*I received a free copy of Firstlife from Harlequin Teen via Netgalley. This has in no way influenced my voluntary review, which is honest and unbiased *
Warning: This book includes mature content such as: sexual content, and/or drug and/or alcohol use, and/or violence.
Series: Everlife #1
Published by Harlequin Teen on 23 February 2016
Genres: Dystopian, Fantasy, Suspense, Young Adult
NO SECOND CHANCE.
Tenley “Ten” Lockwood is an average seventeen-year-old girl…who has spent the past thirteen months locked inside the Prynne Asylum. The reason? Not her obsession with numbers, but her refusal to let her parents choose where she’ll live—after she dies.
There is an eternal truth most of the world has come to accept: Firstlife is merely a dress rehearsal, and real life begins after death.
In the Everlife, two realms are in power: Troika and Myriad, longtime enemies and deadly rivals. Both will do anything to recruit Ten, including sending their top Laborers to lure her to their side. Soon, Ten finds herself on the run, caught in a wild tug-of-war between the two realms who will do anything to win the right to her soul. Who can she trust? And what if the realm she’s drawn to isn’t home to the boy she’s falling for? She just has to stay alive long enough to make a decision…
Firstlife is set in a unique world with very strong mythology and factions fighting each other for power over the realms, not only in the first life, but in the ever life as well.
In the very complex universe of Firstlife, there is a lot of darkness, and Ten’s story starts with horror. She’s a prisoner in an asylum, where her parents have sent her in order to make her sign her everlife with Myriad. She, however, wants to make her own choice, and she still isn’t sure if Myriad or Troika will be the best place to spend the rest of her existence. War between the two realms doesn’t make her decision any easier, and even in the asylum, between torture and hardly no food, there are labourers who are trying their best to sway her to sign on her second life to their faction.

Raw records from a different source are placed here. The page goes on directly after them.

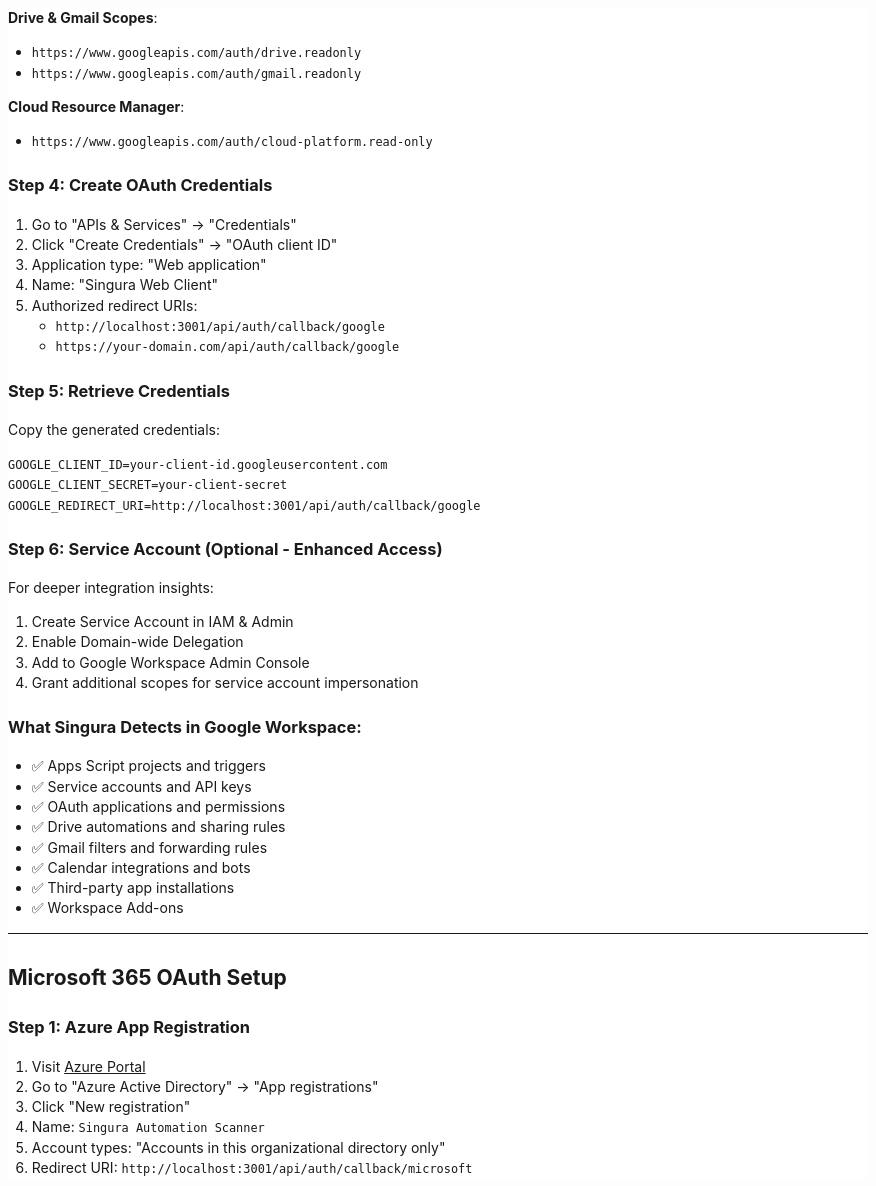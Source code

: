 **Drive & Gmail Scopes**:
- `https://www.googleapis.com/auth/drive.readonly`
- `https://www.googleapis.com/auth/gmail.readonly`

**Cloud Resource Manager**:
- `https://www.googleapis.com/auth/cloud-platform.read-only`

### Step 4: Create OAuth Credentials

1. Go to "APIs & Services" → "Credentials"
2. Click "Create Credentials" → "OAuth client ID"
3. Application type: "Web application"
4. Name: "Singura Web Client"
5. Authorized redirect URIs:
   - `http://localhost:3001/api/auth/callback/google`
   - `https://your-domain.com/api/auth/callback/google`

### Step 5: Retrieve Credentials

Copy the generated credentials:
```env
GOOGLE_CLIENT_ID=your-client-id.googleusercontent.com
GOOGLE_CLIENT_SECRET=your-client-secret
GOOGLE_REDIRECT_URI=http://localhost:3001/api/auth/callback/google
```

### Step 6: Service Account (Optional - Enhanced Access)

For deeper integration insights:
1. Create Service Account in IAM & Admin
2. Enable Domain-wide Delegation
3. Add to Google Workspace Admin Console
4. Grant additional scopes for service account impersonation

### What Singura Detects in Google Workspace:
- ✅ Apps Script projects and triggers
- ✅ Service accounts and API keys
- ✅ OAuth applications and permissions
- ✅ Drive automations and sharing rules
- ✅ Gmail filters and forwarding rules
- ✅ Calendar integrations and bots
- ✅ Third-party app installations
- ✅ Workspace Add-ons

---

## Microsoft 365 OAuth Setup

### Step 1: Azure App Registration

1. Visit [Azure Portal](https://portal.azure.com/)
2. Go to "Azure Active Directory" → "App registrations"
3. Click "New registration"
4. Name: `Singura Automation Scanner`
5. Account types: "Accounts in this organizational directory only"
6. Redirect URI: `http://localhost:3001/api/auth/callback/microsoft`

I loved Ten, she’s smart, she’s extremely stubborn, and she learns from everything that happens to her – even the torture somehow builds her up rather than tear her down. The mythology in Firstlife is something that is closer to ancient mythology, and there is the theme of darkness versus light, but not necessarily with the undertones of good versus bad. Both factions seem to have both good and bad things going for them, and Ten want to make sure her choice is her own, not something her power-hungry father forces her into so that he can have riches in the firstlife.
Ten is supposedly very important for both realms, because she has a power that hasn’t been seen in a long time. She also has a very strong mind, and she is able to use her strength at moments when most other characters in young adult novels would turn over, whine, and not take any action towards making things better – neither for themselves or other. Ten, however, does both! She wants life, both the firstlife and the everlife, to be better for everyone. She yearns for peace, and she wants to feel that she belongs somewhere. She tries not to make rash, emotional decisions, and I really loved that about her. That, and all the ways she used numbers to guide her.
Written in first person point of view from Ten’s perspective, and in present tense, the novel managed to keep me at the edge of my seat, because I was truly right there next to Ten, through her many, many pains, and her few victories and heartfelt moments. There is romance and even a possible love triangle, but it didn’t take anything away from the main plot or story, and managed to show that both possible romantic characters were viable. It was also refreshing to not hear Ten denigrate herself or think she wasn’t worthy of the boys. I will be waiting anxiously for the next instalment in this series, because the ending is nothing but a new beginning.
I was born on the tenth day of the tenth month at 10:10 am. And, okay. All right. Maybe I’m obsessed with numbers because they always tell a story and unlike people, they never lie.
“Maybe not, but I’ll still make the offer. Yesterday, today and tomorrow, my actions matter.”
In that, I agree with her. I’ll even take it a step further. The most destructive or constructive actions begin with a single thought.
I can’t allow a momentary pain to eclipse and eternal decision. Feelings are fleeting, no matter how earth-shattering they seem; they never last, always change. A covenant is forever.